- Problem description -
Give the data again exactly as written, without any of its pictures.

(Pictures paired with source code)
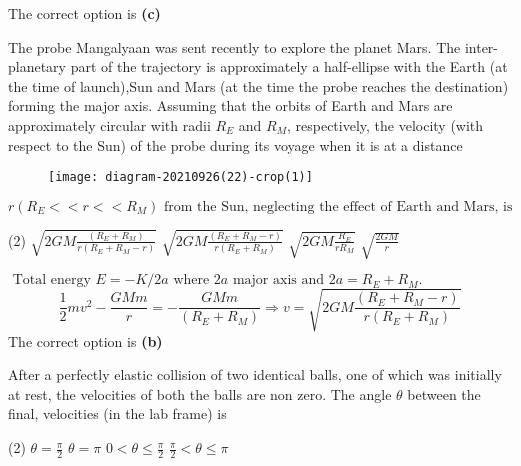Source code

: \begin{enumerate}
\begin{answer}
The correct option is \textbf{(c)}	
\end{answer}
\begin{minipage}{\textwidth}
	\item The probe Mangalyaan was sent recently to explore the planet Mars. The inter-planetary part of the trajectory is approximately a half-ellipse with the Earth (at the time of launch),Sun and Mars (at the time the probe reaches the destination) forming the major axis. Assuming that the orbits of Earth and Mars are approximately circular with radii $R_{E}$ and $R_{M}$, respectively, the velocity (with respect to the Sun) of the probe during its voyage when it is at a distance
		\begin{figure}[H]
		\centering
		\texttt{[image: diagram-20210926(22)-crop(1)]}
	\end{figure}
	 $r\left(R_{E}<<r<<R_{M}\right) \text { from the Sun, neglecting the effect of Earth and Mars, is }$
\end{minipage}
\begin{tasks}(2)
	\task[\textbf{A.}] $\sqrt{2 G M \frac{\left(R_{E}+R_{M}\right)}{r\left(R_{E}+R_{M}-r\right)}}$
	\task[\textbf{B.}]$\sqrt{2 G M \frac{\left(R_{E}+R_{M}-r\right)}{r\left(R_{E}+R_{M}\right)}}$
	\task[\textbf{C.}]$\sqrt{2 G M \frac{R_{E}}{r R_{M}}}$
	\task[\textbf{D.}]$\sqrt{\frac{2 G M}{r}}$
\end{tasks}
\begin{answer}
	$\text { Total energy } E=-K / 2 a \text { where } 2 a \text { major axis and } 2 a=R_{E}+R_{M} \text {. }$
	$$\frac{1}{2} m v^{2}-\frac{G M m}{r}=-\frac{G M m}{\left(R_{E}+R_{M}\right)} \Rightarrow v=\sqrt{2 G M \frac{\left(R_{E}+R_{M}-r\right)}{r\left(R_{E}+R_{M}\right)}}$$
	The correct option is \textbf{(b)}
\end{answer}
\begin{minipage}{\textwidth}
	\item After a perfectly elastic collision of two identical balls, one of which was initially at rest, the velocities of both the balls are non zero. The angle $\theta$ between the final, velocities (in the lab frame) is
\end{minipage}
\begin{tasks}(2)
	\task[\textbf{A.}] $\theta=\frac{\pi}{2}$
	\task[\textbf{B.}]$\theta=\pi$
	\task[\textbf{C.}]$0<\theta \leq \frac{\pi}{2}$
	\task[\textbf{D.}] $\frac{\pi}{2}<\theta \leq \pi$
\end{tasks}
\begin{answer}

\end{answer}
\end{enumerate}
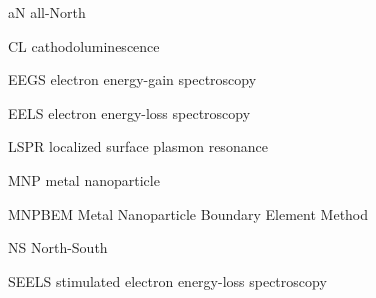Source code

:\documentclass [11pt, proquest] {uwthesis}[2016/11/22]
\begin{document}
\begin{glossary}
\item[aN] all-North
\item[CL] cathodoluminescence
\item[EEGS] electron energy-gain spectroscopy
\item[EELS] electron energy-loss spectroscopy
\item[LSPR] localized surface plasmon resonance
\item[MNP] metal nanoparticle
\item[MNPBEM] Metal Nanoparticle Boundary Element Method
\item[NS] North-South
\item[SEELS] stimulated electron energy-loss spectroscopy

\end{glossary}
 
\end{document}
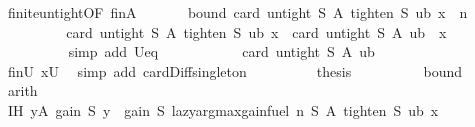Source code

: \begin{isabellebody}
\ finite{\isacharunderscore}{\kern0pt}untight{\isacharbrackleft}{\kern0pt}OF\ finA{\isacharbrackright}{\kern0pt}\ \isakeywordONE{{\isachardot}{\kern0pt}}\isamarkupfalse%
\isanewline
\isanewline
\ \ \ \ \isamarkupfalse%
\ bound{\isacharprime}{\kern0pt}{\isacharcolon}{\kern0pt}\ {\isachardoublequoteopen}card\ {\isacharparenleft}{\kern0pt}untight\ S\ A\ {\isacharparenleft}{\kern0pt}tighten\ S\ ub\ {\isacharquery}{\kern0pt}x{\isacharparenright}{\kern0pt}{\isacharparenright}{\kern0pt}\ {\isasymle}\ n{\isachardoublequoteclose}\isanewline
\ \ \ \ \isamarkupfalse%
\ {\isacharminus}{\kern0pt}\isanewline
\ \ \ \ \ \ \isamarkupfalse%
\ {\isachardoublequoteopen}card\ {\isacharparenleft}{\kern0pt}untight\ S\ A\ {\isacharparenleft}{\kern0pt}tighten\ S\ ub\ {\isacharquery}{\kern0pt}x{\isacharparenright}{\kern0pt}{\isacharparenright}{\kern0pt}\ {\isacharequal}{\kern0pt}\ card\ {\isacharparenleft}{\kern0pt}untight\ S\ A\ ub\ {\isacharminus}{\kern0pt}\ {\isacharbraceleft}{\kern0pt}{\isacharquery}{\kern0pt}x{\isacharbraceright}{\kern0pt}{\isacharparenright}{\kern0pt}{\isachardoublequoteclose}\isanewline
\ \ \ \ \ \ \ \ \isamarkupfalse%
\ {\isacharparenleft}{\kern0pt}simp\ add{\isacharcolon}{\kern0pt}\ Ueq{\isacharparenright}{\kern0pt}\isanewline
\ \ \ \ \ \ \isamarkupfalse%
\ \isamarkupfalse%
\ {\isachardoublequoteopen}{\isasymdots}\ {\isacharequal}{\kern0pt}\ card\ {\isacharparenleft}{\kern0pt}untight\ S\ A\ ub{\isacharparenright}{\kern0pt}\ {\isacharminus}{\kern0pt}\ {}{\isachardoublequoteclose}\isanewline
\ \ \ \ \ \ \ \ \isamarkupfalse%
\ finU\ xU\ \isamarkupfalse%
\ {\isacharparenleft}{\kern0pt}simp\ add{\isacharcolon}{\kern0pt}\ card{\isacharunderscore}{\kern0pt}Diff{\isacharunderscore}{\kern0pt}singleton{\isacharparenright}{\kern0pt}\isanewline
\ \ \ \ \ \ \isamarkupfalse%
\ \isamarkupfalse%
\ {\isacharquery}{\kern0pt}thesis\isanewline
\ \ \ \ \ \ \ \ \isamarkupfalse%
\ bound\ \isamarkupfalse%
\ arith\isanewline
\ \ \ \ \isamarkupfalse%
\isanewline
\isanewline
\ \ \ \ \isamarkupfalse%
\ IH{\isacharcolon}{\kern0pt}\ {\isachardoublequoteopen}{\isasymforall}y{\isasymin}A{\isachardot}{\kern0pt}\ gain\ S\ y\ {\isasymle}\ gain\ S\ {\isacharparenleft}{\kern0pt}lazy{\isacharunderscore}{\kern0pt}argmax{\isacharunderscore}{\kern0pt}gain{\isacharunderscore}{\kern0pt}fuel\ n\ S\ A\ {\isacharparenleft}{\kern0pt}tighten\ S\ ub\ {\isacharquery}{\kern0pt}x{\isacharparenright}{\kern0pt}{\isacharparenright}{\kern0pt}{\isachardoublequoteclose}\isanewline

\end{isabellebody}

- Result of this task -
Source code

: \begin{enumerate}
\begin{answer}
The correct option is \textbf{(c)}	
\end{answer}
\begin{minipage}{\textwidth}
	\item The probe Mangalyaan was sent recently to explore the planet Mars. The inter-planetary part of the trajectory is approximately a half-ellipse with the Earth (at the time of launch),Sun and Mars (at the time the probe reaches the destination) forming the major axis. Assuming that the orbits of Earth and Mars are approximately circular with radii $R_{E}$ and $R_{M}$, respectively, the velocity (with respect to the Sun) of the probe during its voyage when it is at a distance
		\begin{figure}[H]
		\centering
		\texttt{[image: diagram-20210926(22)-crop(1)]}
	\end{figure}
	 $r\left(R_{E}<<r<<R_{M}\right) \text { from the Sun, neglecting the effect of Earth and Mars, is }$
\end{minipage}
\begin{tasks}(2)
	\task[\textbf{A.}] $\sqrt{2 G M \frac{\left(R_{E}+R_{M}\right)}{r\left(R_{E}+R_{M}-r\right)}}$
	\task[\textbf{B.}]$\sqrt{2 G M \frac{\left(R_{E}+R_{M}-r\right)}{r\left(R_{E}+R_{M}\right)}}$
	\task[\textbf{C.}]$\sqrt{2 G M \frac{R_{E}}{r R_{M}}}$
	\task[\textbf{D.}]$\sqrt{\frac{2 G M}{r}}$
\end{tasks}
\begin{answer}
	$\text { Total energy } E=-K / 2 a \text { where } 2 a \text { major axis and } 2 a=R_{E}+R_{M} \text {. }$
	$$\frac{1}{2} m v^{2}-\frac{G M m}{r}=-\frac{G M m}{\left(R_{E}+R_{M}\right)} \Rightarrow v=\sqrt{2 G M \frac{\left(R_{E}+R_{M}-r\right)}{r\left(R_{E}+R_{M}\right)}}$$
	The correct option is \textbf{(b)}
\end{answer}
\begin{minipage}{\textwidth}
	\item After a perfectly elastic collision of two identical balls, one of which was initially at rest, the velocities of both the balls are non zero. The angle $\theta$ between the final, velocities (in the lab frame) is
\end{minipage}
\begin{tasks}(2)
	\task[\textbf{A.}] $\theta=\frac{\pi}{2}$
	\task[\textbf{B.}]$\theta=\pi$
	\task[\textbf{C.}]$0<\theta \leq \frac{\pi}{2}$
	\task[\textbf{D.}] $\frac{\pi}{2}<\theta \leq \pi$
\end{tasks}
\begin{answer}

\end{answer}
\end{enumerate}
Source code

:\documentclass [11pt, proquest] {uwthesis}[2016/11/22]
\begin{document}
\begin{glossary}
\item[aN] all-North
\item[CL] cathodoluminescence
\item[EEGS] electron energy-gain spectroscopy
\item[EELS] electron energy-loss spectroscopy
\item[LSPR] localized surface plasmon resonance
\item[MNP] metal nanoparticle
\item[MNPBEM] Metal Nanoparticle Boundary Element Method
\item[NS] North-South
\item[SEELS] stimulated electron energy-loss spectroscopy

\end{glossary}
 
\end{document}
Source code

: \begin{isabellebody}
\ finite{\isacharunderscore}{\kern0pt}untight{\isacharbrackleft}{\kern0pt}OF\ finA{\isacharbrackright}{\kern0pt}\ \isakeywordONE{{\isachardot}{\kern0pt}}\isamarkupfalse%
\isanewline
\isanewline
\ \ \ \ \isamarkupfalse%
\ bound{\isacharprime}{\kern0pt}{\isacharcolon}{\kern0pt}\ {\isachardoublequoteopen}card\ {\isacharparenleft}{\kern0pt}untight\ S\ A\ {\isacharparenleft}{\kern0pt}tighten\ S\ ub\ {\isacharquery}{\kern0pt}x{\isacharparenright}{\kern0pt}{\isacharparenright}{\kern0pt}\ {\isasymle}\ n{\isachardoublequoteclose}\isanewline
\ \ \ \ \isamarkupfalse%
\ {\isacharminus}{\kern0pt}\isanewline
\ \ \ \ \ \ \isamarkupfalse%
\ {\isachardoublequoteopen}card\ {\isacharparenleft}{\kern0pt}untight\ S\ A\ {\isacharparenleft}{\kern0pt}tighten\ S\ ub\ {\isacharquery}{\kern0pt}x{\isacharparenright}{\kern0pt}{\isacharparenright}{\kern0pt}\ {\isacharequal}{\kern0pt}\ card\ {\isacharparenleft}{\kern0pt}untight\ S\ A\ ub\ {\isacharminus}{\kern0pt}\ {\isacharbraceleft}{\kern0pt}{\isacharquery}{\kern0pt}x{\isacharbraceright}{\kern0pt}{\isacharparenright}{\kern0pt}{\isachardoublequoteclose}\isanewline
\ \ \ \ \ \ \ \ \isamarkupfalse%
\ {\isacharparenleft}{\kern0pt}simp\ add{\isacharcolon}{\kern0pt}\ Ueq{\isacharparenright}{\kern0pt}\isanewline
\ \ \ \ \ \ \isamarkupfalse%
\ \isamarkupfalse%
\ {\isachardoublequoteopen}{\isasymdots}\ {\isacharequal}{\kern0pt}\ card\ {\isacharparenleft}{\kern0pt}untight\ S\ A\ ub{\isacharparenright}{\kern0pt}\ {\isacharminus}{\kern0pt}\ {}{\isachardoublequoteclose}\isanewline
\ \ \ \ \ \ \ \ \isamarkupfalse%
\ finU\ xU\ \isamarkupfalse%
\ {\isacharparenleft}{\kern0pt}simp\ add{\isacharcolon}{\kern0pt}\ card{\isacharunderscore}{\kern0pt}Diff{\isacharunderscore}{\kern0pt}singleton{\isacharparenright}{\kern0pt}\isanewline
\ \ \ \ \ \ \isamarkupfalse%
\ \isamarkupfalse%
\ {\isacharquery}{\kern0pt}thesis\isanewline
\ \ \ \ \ \ \ \ \isamarkupfalse%
\ bound\ \isamarkupfalse%
\ arith\isanewline
\ \ \ \ \isamarkupfalse%
\isanewline
\isanewline
\ \ \ \ \isamarkupfalse%
\ IH{\isacharcolon}{\kern0pt}\ {\isachardoublequoteopen}{\isasymforall}y{\isasymin}A{\isachardot}{\kern0pt}\ gain\ S\ y\ {\isasymle}\ gain\ S\ {\isacharparenleft}{\kern0pt}lazy{\isacharunderscore}{\kern0pt}argmax{\isacharunderscore}{\kern0pt}gain{\isacharunderscore}{\kern0pt}fuel\ n\ S\ A\ {\isacharparenleft}{\kern0pt}tighten\ S\ ub\ {\isacharquery}{\kern0pt}x{\isacharparenright}{\kern0pt}{\isacharparenright}{\kern0pt}{\isachardoublequoteclose}\isanewline

\end{isabellebody}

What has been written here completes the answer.